Pretendo que este não seja um blog sentimental. E se John Lennon permitir, ele não será. Espero escrever tantas bobagens que alguém vai ter a decência de me tirar desse mundinho “internético” (essa palavra realmente não existe). Mas, na total falta de assunto para esperança de iluminar mentes com um post de estréia (como dizem, a primeira vez é inesquecível, mas demora horrores pra acontecer, a menos que você tenha o telefone das garotas certas… ou erradas) decidi falar de uma experiência pessoal.
Não, não seria uma experiência pós-morte, um trauma incrível ou coisas do tipo que se encontram aos montes nesses programas de fim de tarde (conte-me seus problemas e eu ganharei um monte de grana com isso). Está mais pra algo pseudo-filosófico. Só lembrando que eu sou tão ruim de filosofia que, se vivesse na Grécia, morreria de fome. Nem valeria a pena gastar cicuta comigo. E ainda mais filosofia sobre a natureza humana. Tremei Pedro Bial, alguém tão canastrão quanto o senhor chegou na área.

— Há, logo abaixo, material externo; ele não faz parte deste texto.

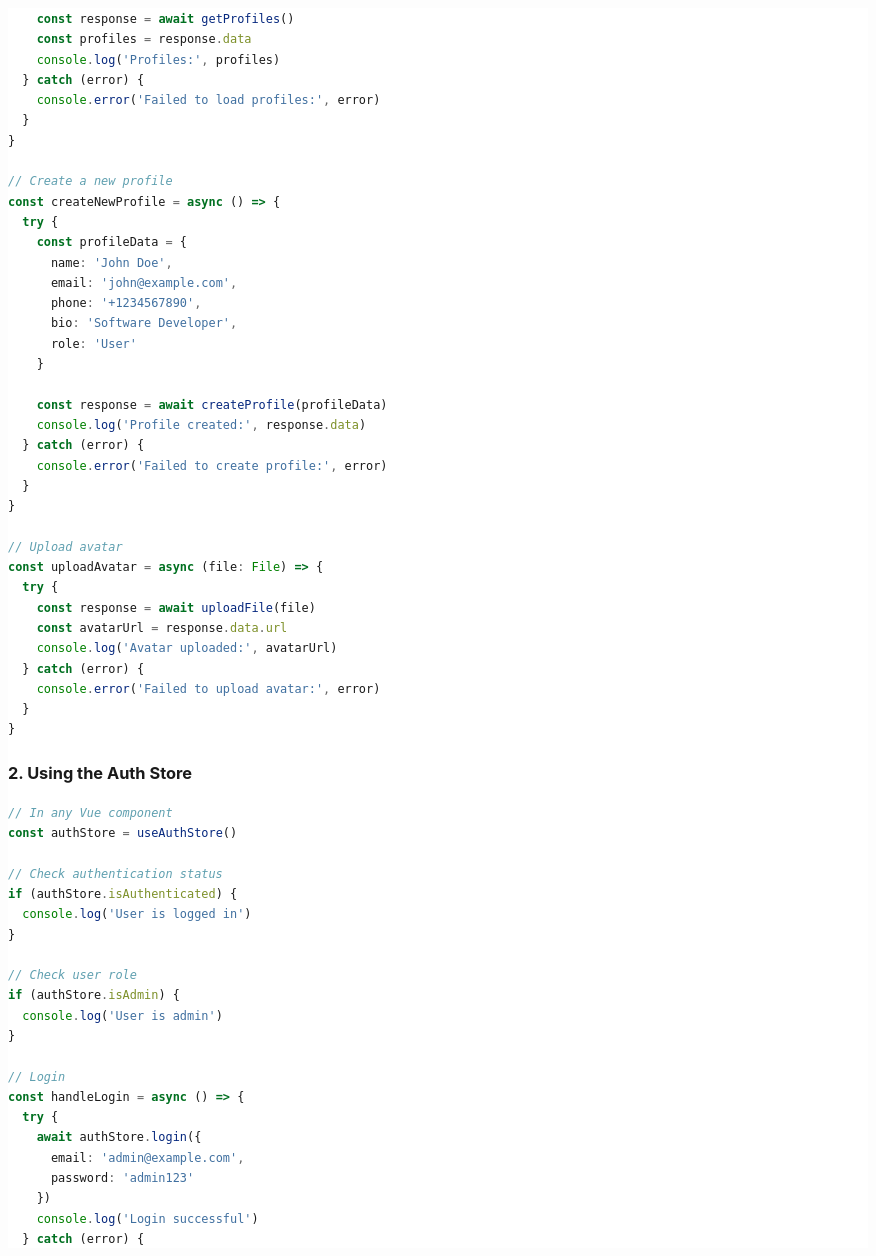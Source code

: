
 ```typescript
    const response = await getProfiles()
    const profiles = response.data
    console.log('Profiles:', profiles)
  } catch (error) {
    console.error('Failed to load profiles:', error)
  }
}

// Create a new profile
const createNewProfile = async () => {
  try {
    const profileData = {
      name: 'John Doe',
      email: 'john@example.com',
      phone: '+1234567890',
      bio: 'Software Developer',
      role: 'User'
    }
    
    const response = await createProfile(profileData)
    console.log('Profile created:', response.data)
  } catch (error) {
    console.error('Failed to create profile:', error)
  }
}

// Upload avatar
const uploadAvatar = async (file: File) => {
  try {
    const response = await uploadFile(file)
    const avatarUrl = response.data.url
    console.log('Avatar uploaded:', avatarUrl)
  } catch (error) {
    console.error('Failed to upload avatar:', error)
  }
}
```

### 2. Using the Auth Store

```typescript
// In any Vue component
const authStore = useAuthStore()

// Check authentication status
if (authStore.isAuthenticated) {
  console.log('User is logged in')
}

// Check user role
if (authStore.isAdmin) {
  console.log('User is admin')
}

// Login
const handleLogin = async () => {
  try {
    await authStore.login({
      email: 'admin@example.com',
      password: 'admin123'
    })
    console.log('Login successful')
  } catch (error) {
```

Eu tenho/tinha a seguinte teoria: vivemos num mundo de nuances cinzas mas gostamos de ver tudo em preto e branco. Traduzindo: todo mundo pode ser sacana ou bonzinho, depende de que lado da cama acordou, mas só conseguimos enxergar uma das coisas, sempre. Ou fulano é tão legal quanto Madre Tereza de Calcutá ou é tão ruim quanto um vilão de desenho animado. E quando apostamos na Madre Tereza e descobrimos que na maioria das vezes a pessoa é um Dick Vigarista da vida, a casa cai. O que sobra pra alguns é se trancar no quarto e escutar músicas emo. Pra outros, é ir pro bar escutar Bruno e Marrone. Se bem que não consigo diferenciar Bruno e Marrone dos emos.
E é somente isso que nos resta? Quarto ou bar? Ficar longe de todas as pessoas do mundo? Sim, a vida é uma droga, responde o depressivo. Não, a vida é bela, responde o efusivo. Nessas horas eu paro pra pensar, respiro bem fundo e digo, com o peito aberto…
Foda-se, se tudo mais der errado eu viro hippie.